What are you doing at lunchtime on August 26? The SEC has announced that it will hold a webcast public meeting to discuss its broader efforts to (1) modernize and improve the SEC’s disclosure framework in light of the changes in our capital markets and domestic and global economy, and (2) simplify, harmonize, and improve the exempt offering framework under the Securities Act to promote capital formation and expand investment opportunities while maintaining and enhancing appropriate investor protections.

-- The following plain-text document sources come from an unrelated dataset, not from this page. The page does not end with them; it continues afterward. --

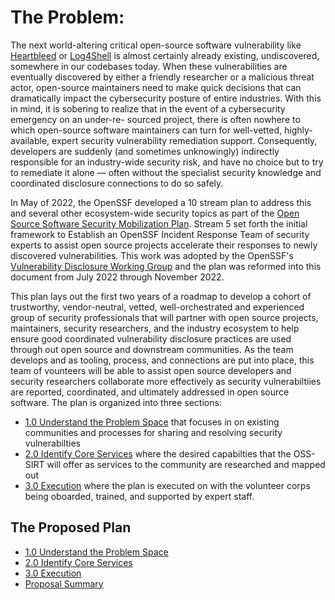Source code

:# The Problem:
The next world-altering critical open-source software vulnerability like [Heartbleed](https://heartbleed.com/) or
[Log4Shell](https://en.wikipedia.org/wiki/Log4Shell) is almost certainly already existing, undiscovered, somewhere in our codebases
today. When these vulnerabilities are eventually discovered by either a friendly researcher
or a malicious threat actor, open-source maintainers need to make quick decisions that
can dramatically impact the cybersecurity posture of entire industries. With this in mind,
it is sobering to realize that in the event of a cybersecurity emergency on an under-re-
sourced project, there is often nowhere to which open-source software maintainers can
turn for well-vetted, highly-available, expert security vulnerability remediation support.
Consequently, developers are suddenly (and sometimes unknowingly) indirectly responsible
for an industry-wide security risk, and have no choice but to try to remediate it alone —
often without the specialist security knowledge and coordinated disclosure connections to
do so safely.

In May of 2022, the OpenSSF developed a 10 stream plan to address this and several other ecosystem-wide security topics as part of the [Open Source Software Security Mobilization Plan](https://openssf.org/oss-security-mobilization-plan/).  Stream 5 set forth the initial framework to Establish an OpenSSF Incident Response Team of security experts to assist open source projects accelerate their responses to newly discovered vulnerabilities.  This work was adopted by the OpenSSF's [Vulnerability Disclosure Working Group](https://github.com/ossf/wg-vulnerability-disclosures) and the plan was reformed into this document from July 2022 through November 2022.

This plan lays out the first two years of a roadmap to develop a cohort of trustworthy, vendor-neutral, vetted, well-orchestrated and experienced group of security professionals that will partner with open source projects, maintainers, security researchers, and the industry ecosystem to help ensure good coordinated vulnerability disclosure practices are used through out open source and downstream communities.  As the team develops and as tooling, process, and connections are put into place, this team of vounteers will be able to assist open source developers and security researchers collaborate more effectively as security vulnerabiltiies are reported, coordinated, and ultimately addressed in open source software.  The plan is organized into three sections:
- [1.0 Understand the Problem Space](https://github.com/ossf/SIRT/blob/main/plan/1.0%20Understand%20the%20problem%20space.md) that focuses in on existing communities and processes for sharing and resolving security vulnerabilties
- [2.0 Identify Core Services](https://github.com/ossf/SIRT/blob/main/plan/2.0%20Identify%20Core%20Services%20and%20Processes.md) where the desired capabilties that the OSS-SIRT will offer as services to the community are researched and mapped out
- [3.0 Execution](https://github.com/ossf/SIRT/blob/main/plan/3.0%20Execution.md) where the plan is executed on with the volunteer corps being oboarded, trained, and supported by expert staff.




## The Proposed Plan
- [1.0 Understand the Problem Space](https://github.com/ossf/SIRT/blob/main/plan/1.0%20Understand%20the%20problem%20space.md)
- [2.0 Identify Core Services](https://github.com/ossf/SIRT/blob/main/plan/2.0%20Identify%20Core%20Services%20and%20Processes.md)
- [3.0 Execution](https://github.com/ossf/SIRT/blob/main/plan/3.0%20Execution.md)
- [Proposal Summary](https://github.com/ossf/SIRT/blob/main/plan/proposal_summary.md)
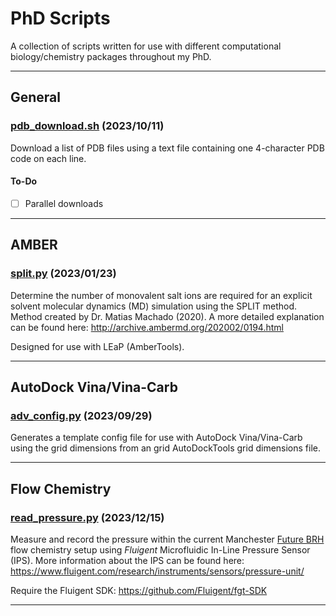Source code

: # PhD Scripts

A collection of scripts written for use with different computational biology/chemistry packages throughout my PhD.

---

## General

### [pdb_download.sh](pdb_download.sh) (2023/10/11)

Download a list of PDB files using a text file containing one 4-character PDB
code on each line.

#### To-Do

- [ ] Parallel downloads

---

## AMBER

### [split.py](split.py) (2023/01/23)

Determine the number of monovalent salt ions are required for an explicit solvent molecular dynamics (MD) simulation using the SPLIT method. Method created by Dr. Matias Machado (2020). A more detailed explanation can be found here: <http://archive.ambermd.org/202002/0194.html>

Designed for use with LEaP (AmberTools).

---

## AutoDock Vina/Vina-Carb

### [adv_config.py](adv_config.py) (2023/09/29)

Generates a template config file for use with AutoDock Vina/Vina-Carb using the grid dimensions from an grid AutoDockTools grid dimensions file.

---

## Flow Chemistry

### [read_pressure.py](read_pressure) (2023/12/15)

Measure and record the pressure within the current Manchester [Future BRH](https://futurebrh.com) flow chemistry setup using _Fluigent_ Microfluidic In-Line Pressure Sensor (IPS). More information about the IPS can be found here: <https://www.fluigent.com/research/instruments/sensors/pressure-unit/>

Require the Fluigent SDK: <https://github.com/Fluigent/fgt-SDK>

---
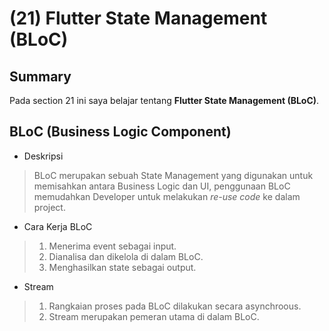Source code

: # **(21) Flutter State Management (BLoC)**

## **Summary**

Pada section 21 ini saya belajar tentang **Flutter State Management (BLoC)**.

## **BLoC (Business Logic Component)**

- Deskripsi

> BLoC merupakan sebuah State Management yang digunakan untuk memisahkan antara Business Logic dan UI, penggunaan BLoC memudahkan Developer untuk melakukan *re-use code* ke dalam project.

- Cara Kerja BLoC

> 1. Menerima event sebagai input.
> 2. Dianalisa dan dikelola di dalam BLoC.
> 3. Menghasilkan state sebagai output.

- Stream

> 1. Rangkaian proses pada BLoC dilakukan secara asynchroous.
> 2. Stream merupakan pemeran utama di dalam BLoC.
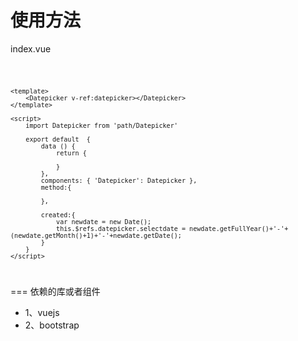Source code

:使用方法
====

index.vue

<code type="html">

	<template>
		<Datepicker v-ref:datepicker></Datepicker>
	</template>

	<script>
		import Datepicker from 'path/Datepicker'

		export default  {
			data () {
				return {

				}
			},
			components: { 'Datepicker': Datepicker },
			method:{

			},

			created:{
				var newdate = new Date();
				this.$refs.datepicker.selectdate = newdate.getFullYear()+'-'+(newdate.getMonth()+1)+'-'+newdate.getDate();
			}
		}
	</script>
</code>


===
依赖的库或者组件
<ul>
	<li>1、vuejs</li>
	<li>2、bootstrap</li>
</ul>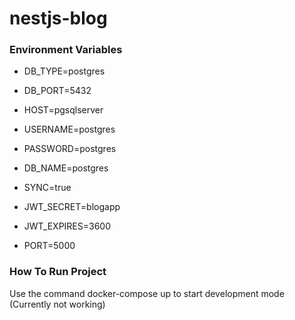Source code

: # nestjs-blog
### Environment Variables
- DB_TYPE=postgres
- DB_PORT=5432
- HOST=pgsqlserver
- USERNAME=postgres
- PASSWORD=postgres
- DB_NAME=postgres
- SYNC=true

- JWT_SECRET=blogapp
- JWT_EXPIRES=3600

- PORT=5000

### How To Run Project
Use the command docker-compose up to start development mode (Currently not working)
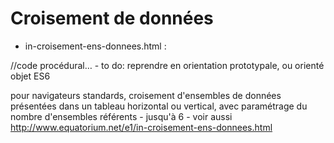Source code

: Croisement de données
==================

* in-croisement-ens-donnees.html :

//code procédural…
	- to do: reprendre en orientation prototypale, ou orienté objet ES6

 pour navigateurs standards, croisement d'ensembles de données présentées dans un tableau horizontal ou vertical, avec paramétrage du nombre d'ensembles référents - jusqu'à 6 - voir aussi http://www.equatorium.net/e1/in-croisement-ens-donnees.html
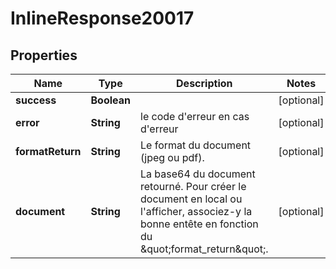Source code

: # InlineResponse20017

## Properties
Name | Type | Description | Notes
------------ | ------------- | ------------- | -------------
**success** | **Boolean** |  |  [optional]
**error** | **String** | le code d&#x27;erreur en cas d&#x27;erreur |  [optional]
**formatReturn** | **String** | Le format du document (jpeg ou pdf). |  [optional]
**document** | **String** | La base64 du document retourné. Pour créer le document en local ou l&#x27;afficher, associez-y la bonne entête en fonction du \&quot;format_return\&quot;. |  [optional]
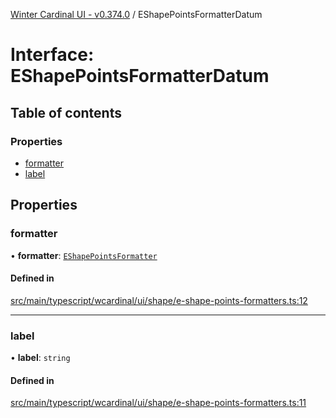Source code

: [Winter Cardinal UI - v0.374.0](../index.md) / EShapePointsFormatterDatum

# Interface: EShapePointsFormatterDatum

## Table of contents

### Properties

- [formatter](EShapePointsFormatterDatum.md#formatter)
- [label](EShapePointsFormatterDatum.md#label)

## Properties

### formatter

• **formatter**: [`EShapePointsFormatter`](../index.md#eshapepointsformatter)

#### Defined in

[src/main/typescript/wcardinal/ui/shape/e-shape-points-formatters.ts:12](https://github.com/winter-cardinal/winter-cardinal-ui/blob/v0.310.1/src/main/typescript/wcardinal/ui/shape/e-shape-points-formatters.ts#L12)

___

### label

• **label**: `string`

#### Defined in

[src/main/typescript/wcardinal/ui/shape/e-shape-points-formatters.ts:11](https://github.com/winter-cardinal/winter-cardinal-ui/blob/v0.310.1/src/main/typescript/wcardinal/ui/shape/e-shape-points-formatters.ts#L11)
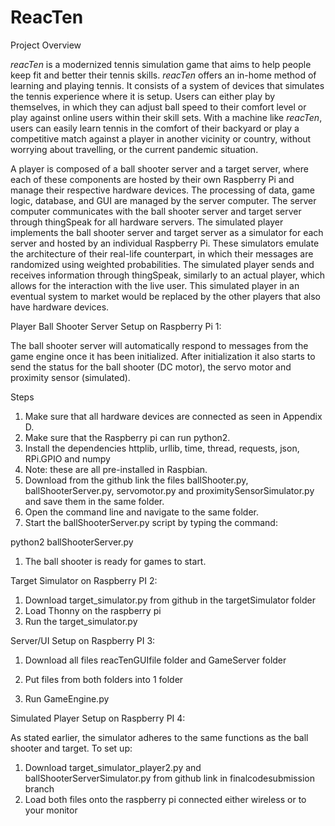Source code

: # ReacTen

Project Overview

_reacTen_ is a modernized tennis simulation game that aims to help people keep fit and better their tennis skills. _reacTen_ offers an in-home method of learning and playing tennis. It consists of a system of devices that simulates the tennis experience where it is setup. Users can either play by themselves, in which they can adjust ball speed to their comfort level or play against online users within their skill sets. With a machine like _reacTen_, users can easily learn tennis in the comfort of their backyard or play a competitive match against a player in another vicinity or country, without worrying about travelling, or the current pandemic situation.

A player is composed of a ball shooter server and a target server, where each of these components are hosted by their own Raspberry Pi and manage their respective hardware devices. The processing of data, game logic, database, and GUI are managed by the server computer. The server computer communicates with the ball shooter server and target server through thingSpeak for all hardware servers. The simulated player implements the ball shooter server and target server as a simulator for each server and hosted by an individual Raspberry Pi. These simulators emulate the architecture of their real-life counterpart, in which their messages are randomized using weighted probabilities. The simulated player sends and receives information through thingSpeak, similarly to an actual player, which allows for the interaction with the live user. This simulated player in an eventual system to market would be replaced by the other players that also have hardware devices.

Player Ball Shooter Server Setup on Raspberry Pi 1:

The ball shooter server will automatically respond to messages from the game engine once it has been initialized. After initialization it also starts to send the status for the ball shooter (DC motor), the servo motor and proximity sensor (simulated).

Steps

1. Make sure that all hardware devices are connected as seen in Appendix D.
2. Make sure that the Raspberry pi can run python2.
3. Install the dependencies httplib, urllib, time, thread, requests, json, RPi.GPIO and numpy
  1. Note: these are all pre-installed in Raspbian.
4. Download from the github link the files ballShooter.py, ballShooterServer.py, servomotor.py and proximitySensorSimulator.py and save them in the same folder.
5. Open the command line and navigate to the same folder.
6. Start the ballShooterServer.py script by typing the command:

python2 ballShooterServer.py

1. The ball shooter is ready for games to start.

Target Simulator on Raspberry PI 2:

1. Download target\_simulator.py from github in the targetSimulator folder
2. Load Thonny on the raspberry pi
3. Run the target\_simulator.py

Server/UI Setup on Raspberry PI 3:

1. Download all files reacTenGUIfile folder and GameServer folder

1. Put files from both folders into 1 folder
2. Run GameEngine.py

Simulated Player Setup on Raspberry PI 4:

As stated earlier, the simulator adheres to the same functions as the ball shooter and target. To set up:

1. Download target\_simulator\_player2.py and ballShooterServerSimulator.py from github link in finalcodesubmission branch
2. Load both files onto the raspberry pi connected either wireless or to your monitor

More specifically, the SEC will consider:
1. Whether to adopt amendments to modernize the description of business, legal proceedings, and risk factor disclosures that registrants are required to make pursuant to Regulation S-K. These disclosure items, which have not undergone significant revisions in over 30 years, would be updated to account for developments since the rules’ adoption or last revision, to improve disclosure for investors, and to simplify compliance for registrants. Specifically, the amendments are intended to improve the readability of disclosure documents, as well as discourage repetition and the disclosure of information that is not material. These changes to Items 101, 103 and 105 of S-K were proposed in August 2019 (see our prior Monitor post here). Of particular interest is whether the proposals to use a “principles-based approach" to the Business section and to add “human capital" disclosures will be addressed.

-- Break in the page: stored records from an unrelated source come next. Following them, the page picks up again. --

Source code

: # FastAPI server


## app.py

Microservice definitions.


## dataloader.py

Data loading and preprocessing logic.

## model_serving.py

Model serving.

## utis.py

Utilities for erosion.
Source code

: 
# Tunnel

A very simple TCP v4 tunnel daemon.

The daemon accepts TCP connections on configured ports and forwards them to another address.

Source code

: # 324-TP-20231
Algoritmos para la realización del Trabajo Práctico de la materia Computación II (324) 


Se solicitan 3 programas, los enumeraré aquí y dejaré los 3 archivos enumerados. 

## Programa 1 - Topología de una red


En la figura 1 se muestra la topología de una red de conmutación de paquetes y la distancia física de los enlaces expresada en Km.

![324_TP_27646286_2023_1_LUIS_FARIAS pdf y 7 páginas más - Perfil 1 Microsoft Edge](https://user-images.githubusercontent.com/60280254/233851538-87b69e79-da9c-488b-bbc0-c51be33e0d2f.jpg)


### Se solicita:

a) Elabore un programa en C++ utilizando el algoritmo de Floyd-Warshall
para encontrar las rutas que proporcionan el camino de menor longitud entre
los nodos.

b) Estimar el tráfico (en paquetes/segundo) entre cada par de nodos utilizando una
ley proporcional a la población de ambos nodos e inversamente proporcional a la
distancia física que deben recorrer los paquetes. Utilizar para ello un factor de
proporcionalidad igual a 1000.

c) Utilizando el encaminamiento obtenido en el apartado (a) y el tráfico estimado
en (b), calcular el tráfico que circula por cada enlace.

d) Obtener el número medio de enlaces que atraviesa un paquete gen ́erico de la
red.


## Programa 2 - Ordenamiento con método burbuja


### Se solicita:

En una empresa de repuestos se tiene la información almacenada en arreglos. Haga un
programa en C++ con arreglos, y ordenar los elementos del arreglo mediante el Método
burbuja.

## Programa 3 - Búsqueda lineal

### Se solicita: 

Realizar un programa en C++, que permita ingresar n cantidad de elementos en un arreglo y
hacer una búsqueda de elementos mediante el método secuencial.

2. Whether to adopt amendments to the definition of “accredited investor" in Commission rules and the definition of “qualified institutional buyer" in Rule 144A under the Securities Act to update and improve the definition to identify more effectively investors that have sufficient financial sophistication to participate in certain private investment opportunities. The changes to these definitions were proposed in December 2019 by a 3-2 vote of the SEC (see proposed rules announcement here) following a concept release published in June 2019 (see our prior Monitor post here). The proposed amendments to the “accredited investor" definition would expand the number of investors eligible for that status by allowing individuals to qualify based on their professional knowledge, experience or certifications. The proposed amendments also would expand the type of entities that qualify as accredited investors. Chairman Jay Clayton has commented that “The current test for individual accredited investor status takes a binary approach to who does and does not qualify based only a person’s income or net worth…. Modernization of this approach is long overdue."
The meeting will be held on Wednesday, August 26, 2020 at 10:00 a.m. Eastern Time. The meeting will be open to the public via audio webcast only on the SEC’s website at www.sec.gov.
We will provide our insights from the meeting in a subsequent Monitor post.